According to two recent documents circulated by the U.S. Army, the White House is seeking vendors to help it develop “tagging, tracking and locating” technology as part of a network of unmanned drones that would hover over American cities and towns, videotaping people as they go about their daily tasks. They could then use facial recognition technology to feed this information into a centralized database that would allow the government to more efficiently monitor our daily lives.
While the initial deployment of this technology will be in Afghanistan where it will be tested on alleged terrorists and militants who oppose U.S. occupation of that country, the technology is scheduled for American delivery after testing its use in the domestic tracking of citizens.
One of the two contracts to develop this tracking technology has been awarded to Prodigy Systems Corporation, a government contractor that is developing systems which allow the aircraft to create three-dimensional models of their targets in order to track Americans’ movements in real time. Their technology is called the “long range, non-cooperative, biometric tagging, tracking and location system,” with the non-cooperative referring to the fact that this technology is intended as an intrusion into American’s lives.
As a further frightening development, it has been reported that the Army is also experimenting with technologies that would allow these drones essentially to read people’s minds by monitoring electrochemical reactions in the brain to supposedly determine if a person has “hostile intentions.” One suggested use of this technology is to punish “future crimes” by allowing the police to arrest individuals who are exhibiting hostile intentions before they actually commit a criminal act. This technology is known as the “adverse behavior acquisition collection and understanding system,” or ABACUS, and is developed by Charles River Analytics. Modus Operandi, Inc. is developing a competing technology called Clear Heart.

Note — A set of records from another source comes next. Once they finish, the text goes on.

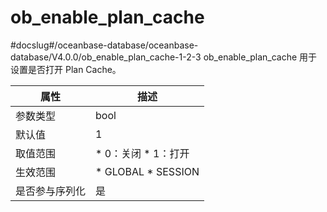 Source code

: ob_enable_plan_cache 
=========================================
#docslug#/oceanbase-database/oceanbase-database/V4.0.0/ob_enable_plan_cache-1-2-3
ob_enable_plan_cache 用于设置是否打开 Plan Cache。


| **属性**  |                                                   **描述**                                                   |
|---------|------------------------------------------------------------------------------------------------------------|
| 参数类型    | bool                                                                                                       |
| 默认值     | 1                                                                                                          |
| 取值范围    | * 0：关闭   * 1：打开         |
| 生效范围    | * GLOBAL   * SESSION    |
| 是否参与序列化 | 是                                                                                                          |



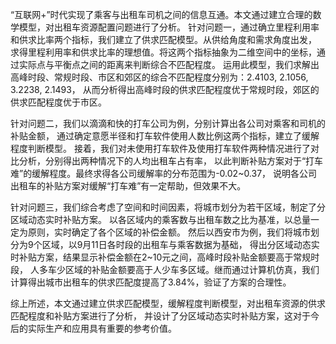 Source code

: “互联网+”时代实现了乘客与出租车司机之间的信息互通。本文通过建立合理的数学模型，对出租车资源配置问题进行了分析。
针对问题一，通过确立里程利用率和供求比率两个指标，我们建立了供求匹配模型。从供给角度和需求角度出发，
求得里程利用率和供求比率的理想值。将这两个指标抽象为二维空间中的坐标，通过实际点与平衡点之间的距离来判断综合不匹配程度。
运用此模型，我们求解出高峰时段、常规时段、市区和郊区的综合不匹配程度分别为：2.4103, 2.1056, 3.2238, 2.1493，
从而分析得出高峰时段的供求匹配程度优于常规时段，郊区的供求匹配程度优于市区。

针对问题二，我们以滴滴和快的打车公司为例，分别计算出各公司对乘客和司机的补贴金额，
通过确定意愿半径和打车软件使用人数比例这两个指标，建立了缓解程度判断模型。
接着，我们对未使用打车软件及使用打车软件两种情况进行了对比分析，分别得出两种情况下的人均出租车占有率，
以此判断补贴方案对于“打车难”的缓解程度。最终求得各公司缓解率的分布范围为-0.02~0.37，
说明各公司出租车的补贴方案对缓解“打车难”有一定帮助，但效果不大。

针对问题三，我们综合考虑了空间和时间因素，将城市划分为若干区域，制定了分区域动态实时补贴方案。
以各区域内的乘客数与出租车数之比为基准，以总量一定为原则，实时确定了各个区域的补偿金额。
然后以西安市为例，我们将城市划分为9个区域，以9月11日各时段的出租车与乘客数据为基础，
得出分区域动态实时补贴方案，结果显示补偿金额在2~10元之间，高峰时段补贴金额要高于常规时段，
人多车少区域的补贴金额要高于人少车多区域。继而通过计算机仿真，我们计算得出城市出租车的供求匹配度提高了3.84%，验证了方案的合理性。

综上所述，本文通过建立供求匹配模型，缓解程度判断模型，对出租车资源的供求匹配程度和补贴方案进行了分析，
并设计了分区域动态实时补贴方案，这对于今后的实际生产和应用具有重要的参考价值。
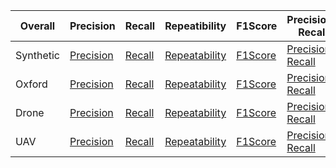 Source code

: |Overall|Precision|Recall|Repeatibility|F1Score|Precision-Recall|Timings|
|---|---|---|---|---|---|---|
|Synthetic| [Precision](https://abbaselmas.github.io/Phd-Evaluation/html/synthetic_Precision.html)    | [Recall](https://abbaselmas.github.io/Phd-Evaluation/html/synthetic_Recall.html)    | [Repeatability](https://abbaselmas.github.io/Phd-Evaluation/html/synthetic_Repeatibility.html)  | [F1Score](https://abbaselmas.github.io/Phd-Evaluation/html/synthetic_F1Score.html)  | [Precision-Recall](https://abbaselmas.github.io/Phd-Evaluation/html/synthetic_Precision-Recall.html)    | [Timings](https://abbaselmas.github.io/Phd-Evaluation/html/synthetic_timing.html)   |
|Oxford|    [Precision](https://abbaselmas.github.io/Phd-Evaluation/html/oxford_Precision.html)       | [Recall](https://abbaselmas.github.io/Phd-Evaluation/html/oxford_Recall.html)       | [Repeatability](https://abbaselmas.github.io/Phd-Evaluation/html/oxford_Repeatibility.html)     | [F1Score](https://abbaselmas.github.io/Phd-Evaluation/html/oxford_F1Score.html)     | [Precision-Recall](https://abbaselmas.github.io/Phd-Evaluation/html/oxford_Precision-Recall.html)       | [Timings](https://abbaselmas.github.io/Phd-Evaluation/html/oxford_timing.html)      |
|Drone|     [Precision](https://abbaselmas.github.io/Phd-Evaluation/html/drone_Precision.html)        | [Recall](https://abbaselmas.github.io/Phd-Evaluation/html/drone_Recall.html)        | [Repeatability](https://abbaselmas.github.io/Phd-Evaluation/html/drone_Repeatibility.html)      | [F1Score](https://abbaselmas.github.io/Phd-Evaluation/html/drone_F1Score.html)      | [Precision-Recall](https://abbaselmas.github.io/Phd-Evaluation/html/drone_Precision-Recall.html)        | [Timings](https://abbaselmas.github.io/Phd-Evaluation/html/drone_timing.html)       |
|UAV|       [Precision](https://abbaselmas.github.io/Phd-Evaluation/html/uav_Precision.html)          | [Recall](https://abbaselmas.github.io/Phd-Evaluation/html/uav_Recall.html)          | [Repeatability](https://abbaselmas.github.io/Phd-Evaluation/html/uav_Repeatibility.html)        | [F1Score](https://abbaselmas.github.io/Phd-Evaluation/html/uav_F1Score.html)        | [Precision-Recall](https://abbaselmas.github.io/Phd-Evaluation/html/uav_Precision-Recall.html)          | [Timings](https://abbaselmas.github.io/Phd-Evaluation/html/uav_timing.html)         | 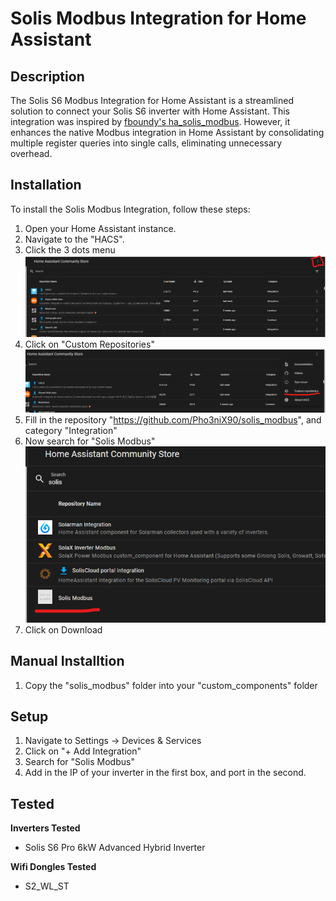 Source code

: # Solis Modbus Integration for Home Assistant

## Description

The Solis S6 Modbus Integration for Home Assistant is a streamlined solution to connect your Solis S6 inverter with Home Assistant. This integration was inspired by [fboundy's ha_solis_modbus](https://github.com/fboundy/ha_solis_modbus/tree/main). However, it enhances the native Modbus integration in Home Assistant by consolidating multiple register queries into single calls, eliminating unnecessary overhead.

## Installation

To install the Solis Modbus Integration, follow these steps:

1. Open your Home Assistant instance.
2. Navigate to the "HACS".
3. Click the 3 dots menu
![img.png](img.png)
4. Click on "Custom Repositories"
![img_1.png](img_1.png)
5. Fill in the repository "https://github.com/Pho3niX90/solis_modbus", and category "Integration"
6. Now search for "Solis Modbus"
![img_2.png](img_2.png)
7. Click on Download


## Manual Installtion
1. Copy the "solis_modbus" folder into your "custom_components" folder

## Setup
1. Navigate to Settings -> Devices & Services
2. Click on "+ Add Integration"
3. Search for "Solis Modbus"
4. Add in the IP of your inverter in the first box, and port in the second.

## Tested
**Inverters Tested**
- Solis S6 Pro 6kW Advanced Hybrid Inverter

**Wifi Dongles Tested**
- S2_WL_ST
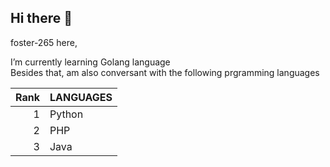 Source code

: ## Hi there 👋

foster-265 here,

I’m currently learning Golang language  
Besides that, am also conversant with the following prgramming languages  


| Rank | LANGUAGES     |
|-----:|---------------|
|     1|  Python       |
|     2|  PHP          |
|     3|  Java         |
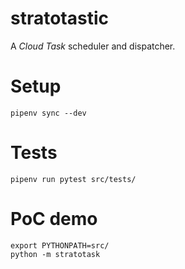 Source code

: # stratotastic

A _Cloud Task_ scheduler and dispatcher.

# Setup

    pipenv sync --dev

# Tests

    pipenv run pytest src/tests/

# PoC demo

    export PYTHONPATH=src/
    python -m stratotask
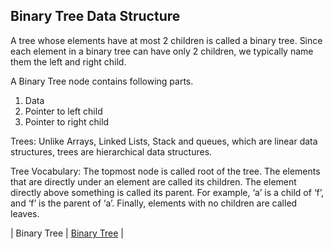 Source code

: ## Binary Tree Data Structure

A tree whose elements have at most 2 children is called a binary tree. Since each element in a binary tree can have only 2 children, we typically name them the left and right child.

A Binary Tree node contains following parts.

1. Data
2. Pointer to left child
3. Pointer to right child

Trees: Unlike Arrays, Linked Lists, Stack and queues, which are linear data structures, trees are hierarchical data structures.

Tree Vocabulary: The topmost node is called root of the tree. The elements that are directly under an element are called its children. The element directly above something is called its parent. For example, ‘a’ is a child of ‘f’, and ‘f’ is the parent of ‘a’. Finally, elements with no children are called leaves.

| Binary Tree | [Binary Tree](https://www.geeksforgeeks.org/binary-tree-set-1-introduction/) |
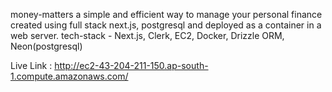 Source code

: 
money-matters 
a simple and efficient way to manage your personal finance created using full stack next.js, postgresql and deployed as a container in a web server.
tech-stack - Next.js, Clerk, EC2, Docker, Drizzle ORM, Neon(postgresql)

Live Link : http://ec2-43-204-211-150.ap-south-1.compute.amazonaws.com/

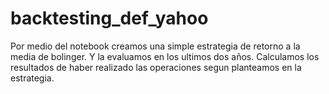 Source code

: # backtesting_def_yahoo
Por medio del notebook creamos una simple estrategia de retorno a la media de bolinger. Y la evaluamos en los ultimos dos años. 
Calculamos los resultados de haber realizado las operaciones segun planteamos en la estrategia.
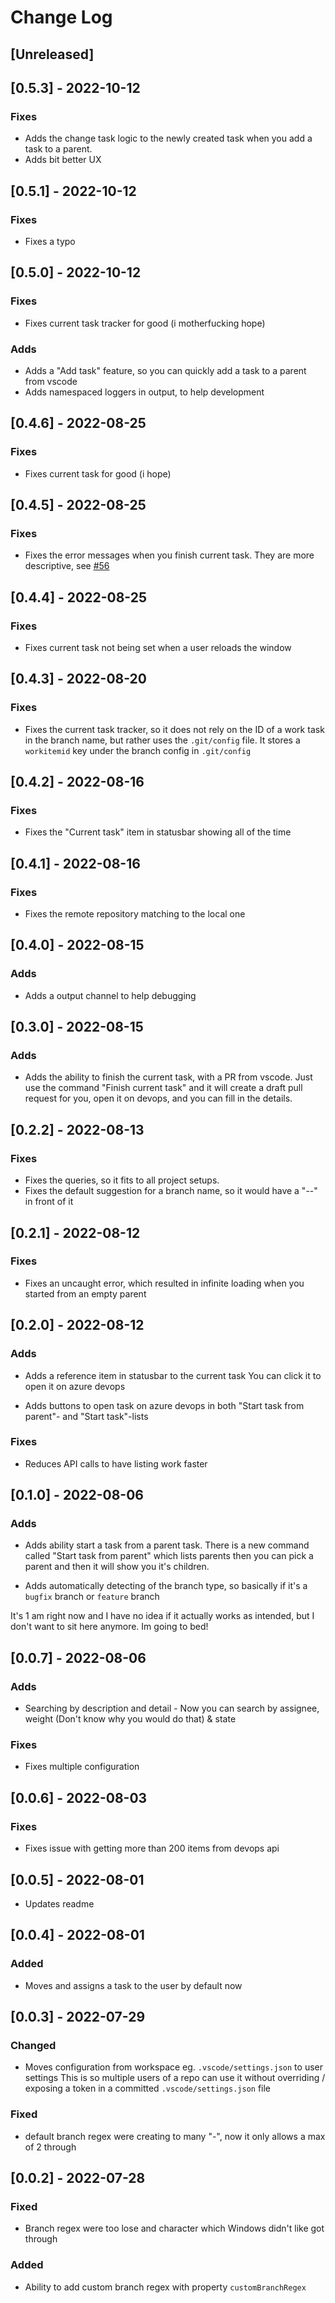 # Change Log

## [Unreleased]

## [0.5.3] - 2022-10-12

### Fixes

- Adds the change task logic to the newly created task when you add a task to a parent.
- Adds bit better UX 

## [0.5.1] - 2022-10-12

### Fixes

- Fixes a typo

## [0.5.0] - 2022-10-12

### Fixes

- Fixes current task tracker for good (i motherfucking hope)

### Adds

- Adds a "Add task" feature, so you can quickly add a task to a parent from vscode
- Adds namespaced loggers in output, to help development

## [0.4.6] - 2022-08-25

### Fixes

- Fixes current task for good (i hope)

## [0.4.5] - 2022-08-25

### Fixes

- Fixes the error messages when you finish current task.
They are more descriptive, see [#56](https://github.com/TheSinding/taskstarter/issues/56)

## [0.4.4] - 2022-08-25

### Fixes

- Fixes current task not being set when a user reloads the window

## [0.4.3] - 2022-08-20

### Fixes

- Fixes the current task tracker, so it does not rely on the ID of a work task in the branch name, but rather uses the `.git/config` file.
It stores a `workitemid` key under the branch config in `.git/config`

## [0.4.2] - 2022-08-16

### Fixes

- Fixes the "Current task" item in statusbar showing all of the time

## [0.4.1] - 2022-08-16

### Fixes

- Fixes the remote repository matching to the local one

## [0.4.0] - 2022-08-15

### Adds

- Adds a output channel to help debugging



## [0.3.0] - 2022-08-15

### Adds

- Adds the ability to finish the current task, with a PR from vscode.
	Just use the command "Finish current task" and it will create a draft pull request for you, open it on devops, and you can fill in the details.

## [0.2.2] - 2022-08-13

### Fixes

- Fixes the queries, so it fits to all project setups.
- Fixes the default suggestion for a branch name, so it would have a "--" in front of it

## [0.2.1] - 2022-08-12

### Fixes

- Fixes an uncaught error, which resulted in infinite loading when you started from an empty parent

## [0.2.0] - 2022-08-12

### Adds

- Adds a reference item in statusbar to the current task
You can click it to open it on azure devops

- Adds buttons to open task on azure devops in both "Start task from parent"- and "Start task"-lists

### Fixes

- Reduces API calls to have listing work faster

## [0.1.0] - 2022-08-06

### Adds

- Adds ability start a task from a parent task.
There is a new command called "Start task from parent" which lists parents then you can pick a parent and then it will show you it's children.

- Adds automatically detecting of the branch type, so basically if it's a `bugfix` branch or `feature` branch

It's 1 am right now and I have no idea if it actually works as intended, but I don't want to sit here anymore. Im going to bed!

## [0.0.7] - 2022-08-06

### Adds

- Searching by description and detail - Now you can search by assignee, weight (Don't know why you would do that) & state

### Fixes

- Fixes multiple configuration

## [0.0.6] - 2022-08-03

### Fixes

- Fixes issue with getting more than 200 items from devops api

## [0.0.5] - 2022-08-01

- Updates readme

## [0.0.4] - 2022-08-01

### Added

- Moves and assigns a task to the user by default now

## [0.0.3] - 2022-07-29

### Changed

- Moves configuration from workspace eg. `.vscode/settings.json` to user settings
This is so multiple users of a repo can use it without overriding / exposing a token in a committed `.vscode/settings.json` file

### Fixed

- default branch regex were creating to many "-", now it only allows a max of 2 through

## [0.0.2] - 2022-07-28

### Fixed

- Branch regex were too lose and character which Windows didn't like got through

### Added

- Ability to add custom branch regex with property `customBranchRegex`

Many of these technologies are merely refinements of existing capacities held by the U.S. federal government, which already uses cellular phone and traffic camera technology to monitor persons and locations across the country. While information from these devices aren’t funneled directly to the feds, when the government wants to track the location of a person in recent periods, they issue subpoenas or national security letters to cell phone or local government providers and obtain records that track cellular phone signals, or the tapes of certain locations captured on camera. An effort to integrate facial recognition technology into these applications has been ongoing as well.